▸ Exercise aim: What lines in the records include the string "resources"? Return each one.

▸ Document images with source code:
***
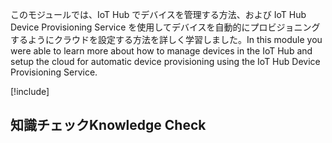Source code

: <span data-ttu-id="e2041-101">このモジュールでは、IoT Hub でデバイスを管理する方法、および IoT Hub Device Provisioning Service を使用してデバイスを自動的にプロビジョニングするようにクラウドを設定する方法を詳しく学習しました。</span><span class="sxs-lookup"><span data-stu-id="e2041-101">In this module you were able to learn more about how to manage devices in the IoT Hub and setup the cloud for automatic device provisioning using the IoT Hub Device Provisioning Service.</span></span>

[!include[](../../../includes/azure-sandbox-cleanup.md)]

## <a name="knowledge-check"></a><span data-ttu-id="e2041-102">知識チェック</span><span class="sxs-lookup"><span data-stu-id="e2041-102">Knowledge Check</span></span>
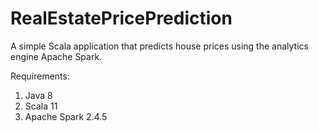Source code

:# RealEstatePricePrediction

A simple Scala application that predicts house prices using the analytics engine Apache Spark.

Requirements:
1. Java 8
2. Scala 11
3. Apache Spark 2.4.5
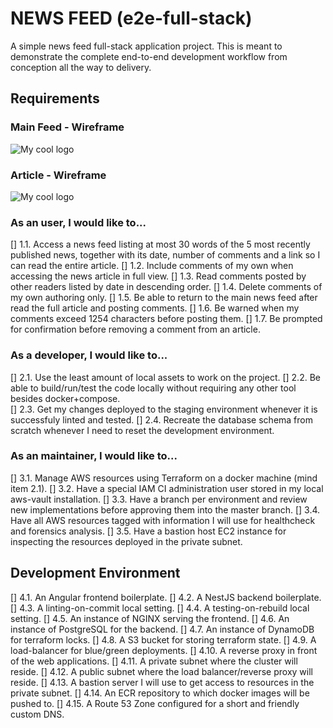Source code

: # NEWS FEED (e2e-full-stack)
A simple news feed full-stack application project. This is meant to demonstrate the complete end-to-end development workflow from conception all the way to delivery.

## Requirements

### Main Feed - Wireframe
<img src="/docs/logo.png" alt="My cool logo"/>

### Article - Wireframe
<img src="/docs/logo.png" alt="My cool logo"/>

### As an user, I would like to...
[] 1.1. Access a news feed listing at most 30 words of the 5 most recently published news, together with its date, number of comments and a link so I can read the entire article.
[] 1.2. Include comments of my own when accessing the news article in full view.
[] 1.3. Read comments posted by other readers listed by date in descending order.
[] 1.4. Delete comments of my own authoring only.
[] 1.5. Be able to return to the main news feed after read the full article and posting comments.
[] 1.6. Be warned when my comments exceed 1254 characters before posting them.
[] 1.7. Be prompted for confirmation before removing a comment from an article.

### As a developer, I would like to...
[] 2.1. Use the least amount of local assets to work on the project.
[] 2.2. Be able to build/run/test the code locally without requiring any other tool besides docker+compose.  
[] 2.3. Get my changes deployed to the staging environment whenever it is successfuly linted and tested.
[] 2.4. Recreate the database schema from scratch whenever I need to reset the development environment.

### As an maintainer, I would like to...
[] 3.1. Manage AWS resources using Terraform on a docker machine (mind item 2.1).
[] 3.2. Have a special IAM CI administration user stored in my local aws-vault installation.
[] 3.3. Have a branch per environment and review new implementations before approving them into the master branch.
[] 3.4. Have all AWS resources tagged with information I will use for healthcheck and forensics analysis.
[] 3.5. Have a bastion host EC2 instance for inspecting the resources deployed in the private subnet.

## Development Environment
[] 4.1. An Angular frontend boilerplate.
[] 4.2. A NestJS backend boilerplate.
[] 4.3. A linting-on-commit local setting. 
[] 4.4. A testing-on-rebuild local setting.
[] 4.5. An instance of NGINX serving the frontend.
[] 4.6. An instance of PostgreSQL for the backend.
[] 4.7. An instance of DynamoDB for terraform locks.
[] 4.8. A S3 bucket for storing terraform state.
[] 4.9. A load-balancer for blue/green deployments.
[] 4.10. A reverse proxy in front of the web applications.
[] 4.11. A private subnet where the cluster will reside.
[] 4.12. A public subnet where the load balancer/reverse proxy will reside.
[] 4.13. A bastion server I will use to get access to resources in the private subnet.
[] 4.14. An ECR repository to which docker images will be pushed to.
[] 4.15. A Route 53 Zone configured for a short and friendly custom DNS.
***
▸ The completed task:
[] 3.1. Manage AWS resources using Terraform on a docker machine (mind item 2.1).
[] 3.4. Have all AWS resources tagged with information I will use for healthcheck and forensics analysis.
[] 3.5. Have a bastion host EC2 instance for inspecting the resources deployed in the private subnet.
[] 4.13. A bastion server I will use to get access to resources in the private subnet.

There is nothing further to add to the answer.